I was raised in a working class polish neighborhood in Baltimore with a staunch Catholic upbringing. Altarboy with a stay at home mom. That was the norm. Dad was a dock worker loading freighters in the harbor. He worked a couple of jobs to keep me, my brother and three sisters clothed and fed. Mom was always sweeping the four feet of front steps we had. She was the Mayor of Howard Street. She knew everyone and everyone's business. I was the oldest of her five kids. She was a deeply religious woman who not so secretly wished that I would become a priest.
I never became a priest. I did enter religious life for a short time right after high-school. I was a novice at a Trappist Abbey in South Carolina. It didn't take me long to decide that the strict silence bothered me more than I thought it would. Although I enjoyed the structured life, the daily work and the time with God, I decided that I could not live without female companionship. My life of service eventually took another direction and I traded in one uniform for another.
My oldest sister is a Sister. A Claire. A Franciscan nun. Another sister is an ER nurse and my baby sister is an unhappy stay at home mom with an abusive drunk for a husband. My brother is a Baltimore City firefighter. Our parents were always proud of their children.
My partner was a another story altogether. He was raised above the Mason Dixon line in Philadelphia. His parents were of a different breed. He was an only child. His father was an editor of a suburban newspaper and his mother was a secretary for a law firm. He had been a "latch key kid". They had expected him to become a lawyer or a doctor. He joined the US Navy right out of high-school and became a corpsman. He wound up being assigned to the Marines. He was in Beirut in 1983 when a suicide bomber drove his truck and blew up the Marine barracks. Little did he know back then that was the was the start of many terrorist attacks. Rob had not been brought up in a religious family. He said that after what he saw in Beirut he couldn't understand how anyone could believe in God. He asked me one day "What kind of God would allow that to happen?" It was the kind of question that you weren't expected to answer. He would ask that rhetorical question out loud more than once. He went to college under the GI bill and decided after getting a degree that he wanted to become a cop. His parents had temporarily held out hope that he would "make something of himself" after getting a degree. His mother was glad that he was successful and happy at what he did for a living. His father was disappointed that he did not exceed his own expectations. He was secretly proud of what his son did and stood for.

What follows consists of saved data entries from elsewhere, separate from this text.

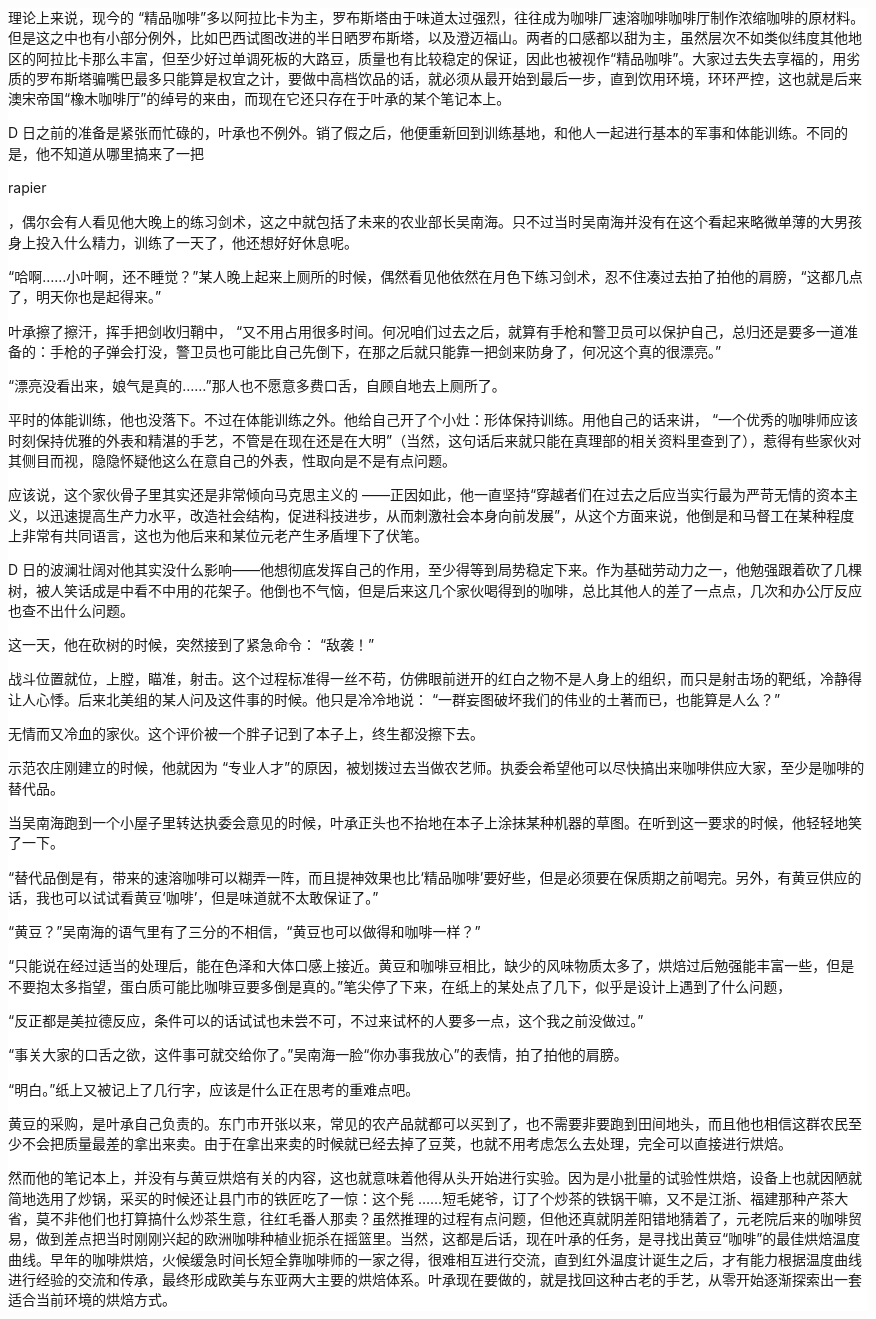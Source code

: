 理论上来说，现今的
“精品咖啡”多以阿拉比卡为主，罗布斯塔由于味道太过强烈，往往成为咖啡厂速溶咖啡咖啡厅制作浓缩咖啡的原材料。但是这之中也有小部分例外，比如巴西试图改进的半日晒罗布斯塔，以及澄迈福山。两者的口感都以甜为主，虽然层次不如类似纬度其他地区的阿拉比卡那么丰富，但至少好过单调死板的大路豆，质量也有比较稳定的保证，因此也被视作“精品咖啡”。大家过去失去享福的，用劣质的罗布斯塔骗嘴巴最多只能算是权宜之计，要做中高档饮品的话，就必须从最开始到最后一步，直到饮用环境，环环严控，这也就是后来澳宋帝国“橡木咖啡厅”的绰号的来由，而现在它还只存在于叶承的某个笔记本上。

D
日之前的准备是紧张而忙碌的，叶承也不例外。销了假之后，他便重新回到训练基地，和他人一起进行基本的军事和体能训练。不同的是，他不知道从哪里搞来了一把

rapier

，偶尔会有人看见他大晚上的练习剑术，这之中就包括了未来的农业部长吴南海。只不过当时吴南海并没有在这个看起来略微单薄的大男孩身上投入什么精力，训练了一天了，他还想好好休息呢。

“哈啊……小叶啊，还不睡觉？”某人晚上起来上厕所的时候，偶然看见他依然在月色下练习剑术，忍不住凑过去拍了拍他的肩膀，“这都几点了，明天你也是起得来。”

叶承擦了擦汗，挥手把剑收归鞘中，
“又不用占用很多时间。何况咱们过去之后，就算有手枪和警卫员可以保护自己，总归还是要多一道准备的：手枪的子弹会打没，警卫员也可能比自己先倒下，在那之后就只能靠一把剑来防身了，何况这个真的很漂亮。”

“漂亮没看出来，娘气是真的……”那人也不愿意多费口舌，自顾自地去上厕所了。

平时的体能训练，他也没落下。不过在体能训练之外。他给自己开了个小灶：形体保持训练。用他自己的话来讲，
“一个优秀的咖啡师应该时刻保持优雅的外表和精湛的手艺，不管是在现在还是在大明”（当然，这句话后来就只能在真理部的相关资料里查到了），惹得有些家伙对其侧目而视，隐隐怀疑他这么在意自己的外表，性取向是不是有点问题。

应该说，这个家伙骨子里其实还是非常倾向马克思主义的
——正因如此，他一直坚持“穿越者们在过去之后应当实行最为严苛无情的资本主义，以迅速提高生产力水平，改造社会结构，促进科技进步，从而刺激社会本身向前发展”，从这个方面来说，他倒是和马督工在某种程度上非常有共同语言，这也为他后来和某位元老产生矛盾埋下了伏笔。

D
日的波澜壮阔对他其实没什么影响——他想彻底发挥自己的作用，至少得等到局势稳定下来。作为基础劳动力之一，他勉强跟着砍了几棵树，被人笑话成是中看不中用的花架子。他倒也不气恼，但是后来这几个家伙喝得到的咖啡，总比其他人的差了一点点，几次和办公厅反应也查不出什么问题。

这一天，他在砍树的时候，突然接到了紧急命令：
“敌袭！”

战斗位置就位，上膛，瞄准，射击。这个过程标准得一丝不苟，仿佛眼前迸开的红白之物不是人身上的组织，而只是射击场的靶纸，冷静得让人心悸。后来北美组的某人问及这件事的时候。他只是冷冷地说：
“一群妄图破坏我们的伟业的土著而已，也能算是人么？”

无情而又冷血的家伙。这个评价被一个胖子记到了本子上，终生都没擦下去。

示范农庄刚建立的时候，他就因为
“专业人才”的原因，被划拨过去当做农艺师。执委会希望他可以尽快搞出来咖啡供应大家，至少是咖啡的替代品。

当吴南海跑到一个小屋子里转达执委会意见的时候，叶承正头也不抬地在本子上涂抹某种机器的草图。在听到这一要求的时候，他轻轻地笑了一下。

“替代品倒是有，带来的速溶咖啡可以糊弄一阵，而且提神效果也比‘精品咖啡’要好些，但是必须要在保质期之前喝完。另外，有黄豆供应的话，我也可以试试看黄豆‘咖啡’，但是味道就不太敢保证了。”

“黄豆？”吴南海的语气里有了三分的不相信，“黄豆也可以做得和咖啡一样？”

“只能说在经过适当的处理后，能在色泽和大体口感上接近。黄豆和咖啡豆相比，缺少的风味物质太多了，烘焙过后勉强能丰富一些，但是不要抱太多指望，蛋白质可能比咖啡豆要多倒是真的。”笔尖停了下来，在纸上的某处点了几下，似乎是设计上遇到了什么问题，

“反正都是美拉德反应，条件可以的话试试也未尝不可，不过来试杯的人要多一点，这个我之前没做过。”

“事关大家的口舌之欲，这件事可就交给你了。”吴南海一脸“你办事我放心”的表情，拍了拍他的肩膀。

“明白。”纸上又被记上了几行字，应该是什么正在思考的重难点吧。

黄豆的采购，是叶承自己负责的。东门市开张以来，常见的农产品就都可以买到了，也不需要非要跑到田间地头，而且他也相信这群农民至少不会把质量最差的拿出来卖。由于在拿出来卖的时候就已经去掉了豆荚，也就不用考虑怎么去处理，完全可以直接进行烘焙。

然而他的笔记本上，并没有与黄豆烘焙有关的内容，这也就意味着他得从头开始进行实验。因为是小批量的试验性烘焙，设备上也就因陋就简地选用了炒锅，采买的时候还让县门市的铁匠吃了一惊：这个髡
……短毛姥爷，订了个炒茶的铁锅干嘛，又不是江浙、福建那种产茶大省，莫不非他们也打算搞什么炒茶生意，往红毛番人那卖？虽然推理的过程有点问题，但他还真就阴差阳错地猜着了，元老院后来的咖啡贸易，做到差点把当时刚刚兴起的欧洲咖啡种植业扼杀在摇篮里。当然，这都是后话，现在叶承的任务，是寻找出黄豆“咖啡”的最佳烘焙温度曲线。早年的咖啡烘焙，火候缓急时间长短全靠咖啡师的一家之得，很难相互进行交流，直到红外温度计诞生之后，才有能力根据温度曲线进行经验的交流和传承，最终形成欧美与东亚两大主要的烘焙体系。叶承现在要做的，就是找回这种古老的手艺，从零开始逐渐探索出一套适合当前环境的烘焙方式。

I found that cops generally fell into one of two categories. They were either very religious or strong atheists. All the evil and carnage that humans are capable of doing to each other made you lean in one direction or another. I carried a pocket rosary with me everyday, Rob carried a shark shaped keychain bottle opener. "I'm a fuckin' drinker and I'm a predator for predators..."
So here I sit waiting to tell my story. I stared at my shoes. Well worn but comfortable. I noticed that they had blood spatter across the toes. I hadn't noticed that before now.